CPLR § 2309 is a disaster. The courts are wildly inconsistent in how they treat it. Some prefer the substance over form approach and others do the opposite. Not too long ago, the Appellate Term, First Department allowed a party to add a certificate of conformity at the appellate level. See, Eastern
Star Acupuncture, P.C. v Clarendon Natl. Ins. Co., 2010 NY Slip
Op 50043(U) (App. Term, 1st, 2010). A few days ago, the Appellate Division, First Department wasn't as understanding. (h/t JT). In Green v Fairway Operating Corp., 2010 NY Slip Op 03481 (App. Div., 1st, 2010) the defendant's motion for summary judgment was granted on default. Plaintiff moved to vacate and attached an affidavit from a non-party witness which was sworn in the DR. The plaintiff's motion was denied and the Appellate Division affirmed. I think I said this once before, but it remains true, it's an exceptionally silly reason to lose a motion. JT compares it to russian roulette, which is pretty apt.
The last time I wrote about 2309, I said that it was a dead objection, or something like that. It appears that, in the first department at least, it is alive and well. The objection, however, must be made in the papers, otherwise it's waived. You'll find that most people don't know enough to object.

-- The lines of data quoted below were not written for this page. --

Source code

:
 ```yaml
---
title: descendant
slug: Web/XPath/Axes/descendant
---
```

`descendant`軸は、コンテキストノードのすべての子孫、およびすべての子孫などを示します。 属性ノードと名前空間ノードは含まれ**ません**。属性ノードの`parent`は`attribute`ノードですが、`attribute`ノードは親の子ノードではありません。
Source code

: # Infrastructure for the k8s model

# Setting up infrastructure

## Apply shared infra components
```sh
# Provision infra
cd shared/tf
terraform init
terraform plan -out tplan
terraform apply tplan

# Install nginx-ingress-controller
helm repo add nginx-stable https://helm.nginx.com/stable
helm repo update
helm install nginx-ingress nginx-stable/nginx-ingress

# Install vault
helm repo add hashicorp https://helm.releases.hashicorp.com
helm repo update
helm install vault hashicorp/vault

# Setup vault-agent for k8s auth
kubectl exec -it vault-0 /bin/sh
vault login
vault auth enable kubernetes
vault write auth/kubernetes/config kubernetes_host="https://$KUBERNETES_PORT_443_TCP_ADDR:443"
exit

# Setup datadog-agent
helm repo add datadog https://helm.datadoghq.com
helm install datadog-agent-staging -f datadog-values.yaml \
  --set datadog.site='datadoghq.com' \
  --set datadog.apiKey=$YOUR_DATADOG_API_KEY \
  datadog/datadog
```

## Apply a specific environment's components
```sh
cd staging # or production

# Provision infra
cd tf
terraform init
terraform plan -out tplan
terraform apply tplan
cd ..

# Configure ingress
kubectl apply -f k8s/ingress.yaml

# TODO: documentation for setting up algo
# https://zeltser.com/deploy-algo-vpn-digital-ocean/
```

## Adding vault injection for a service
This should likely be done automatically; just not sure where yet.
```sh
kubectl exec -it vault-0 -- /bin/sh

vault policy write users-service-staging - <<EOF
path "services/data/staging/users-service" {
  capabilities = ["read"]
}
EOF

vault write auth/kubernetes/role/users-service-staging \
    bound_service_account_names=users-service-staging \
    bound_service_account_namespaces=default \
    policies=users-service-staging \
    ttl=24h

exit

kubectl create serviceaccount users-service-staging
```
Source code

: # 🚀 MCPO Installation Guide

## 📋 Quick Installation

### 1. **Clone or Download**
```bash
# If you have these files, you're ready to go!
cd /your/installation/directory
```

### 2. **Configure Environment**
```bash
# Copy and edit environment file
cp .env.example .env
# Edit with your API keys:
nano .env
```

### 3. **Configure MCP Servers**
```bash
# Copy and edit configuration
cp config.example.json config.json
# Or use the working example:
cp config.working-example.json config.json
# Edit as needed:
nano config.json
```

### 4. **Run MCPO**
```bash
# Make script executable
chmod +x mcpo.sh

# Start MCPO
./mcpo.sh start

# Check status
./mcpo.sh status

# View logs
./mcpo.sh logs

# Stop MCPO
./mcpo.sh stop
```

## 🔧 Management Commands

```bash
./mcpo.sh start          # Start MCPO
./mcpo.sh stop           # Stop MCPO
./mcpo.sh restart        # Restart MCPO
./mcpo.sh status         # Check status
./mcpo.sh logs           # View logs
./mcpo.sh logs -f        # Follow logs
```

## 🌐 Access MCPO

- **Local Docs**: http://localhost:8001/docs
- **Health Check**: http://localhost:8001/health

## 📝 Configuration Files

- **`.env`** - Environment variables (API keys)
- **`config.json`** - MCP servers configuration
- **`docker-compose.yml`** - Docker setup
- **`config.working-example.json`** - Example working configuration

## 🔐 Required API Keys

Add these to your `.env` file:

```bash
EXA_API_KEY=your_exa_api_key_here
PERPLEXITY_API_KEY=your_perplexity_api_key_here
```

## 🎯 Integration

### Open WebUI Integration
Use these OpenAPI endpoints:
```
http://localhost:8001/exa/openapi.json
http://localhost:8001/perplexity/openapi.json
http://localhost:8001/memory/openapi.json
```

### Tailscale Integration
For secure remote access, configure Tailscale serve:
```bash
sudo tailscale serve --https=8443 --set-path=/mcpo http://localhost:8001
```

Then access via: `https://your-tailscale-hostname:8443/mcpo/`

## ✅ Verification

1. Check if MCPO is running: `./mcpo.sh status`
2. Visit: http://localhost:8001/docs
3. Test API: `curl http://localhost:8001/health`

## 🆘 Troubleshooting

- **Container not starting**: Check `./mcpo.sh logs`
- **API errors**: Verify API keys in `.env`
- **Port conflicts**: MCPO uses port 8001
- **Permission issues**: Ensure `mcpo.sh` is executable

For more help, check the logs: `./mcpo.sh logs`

I'm sure you're thinking, "well, what's the rule in the First Department after Green?" I have no idea. I'd be interested to see what the Appellate Term does with Green. Will it distinguish it or make 2309 a hard rule?
Other issues on my mind:
- Why is there a split between the Second and First Department as to what is required to show a "reasonable excuse" when attempting to vacate a default?
- Why do the courts allow a defendant to move to dismiss under CPLR R. 3211(a)(7) when the defendant is not claiming that the plaintiff failed to state a cause of action? When affidavits and other proofs are attached, the courts change their inquiry from whether plaintiff has stated a cause of action to whether plaintiff has a cause of action (which is different from whether a plaintiff will ultimate be successful with that cause of action). This, mind you, is different than a court converting it to a motion for summary judgment. It just doesn't make any damn sense to me.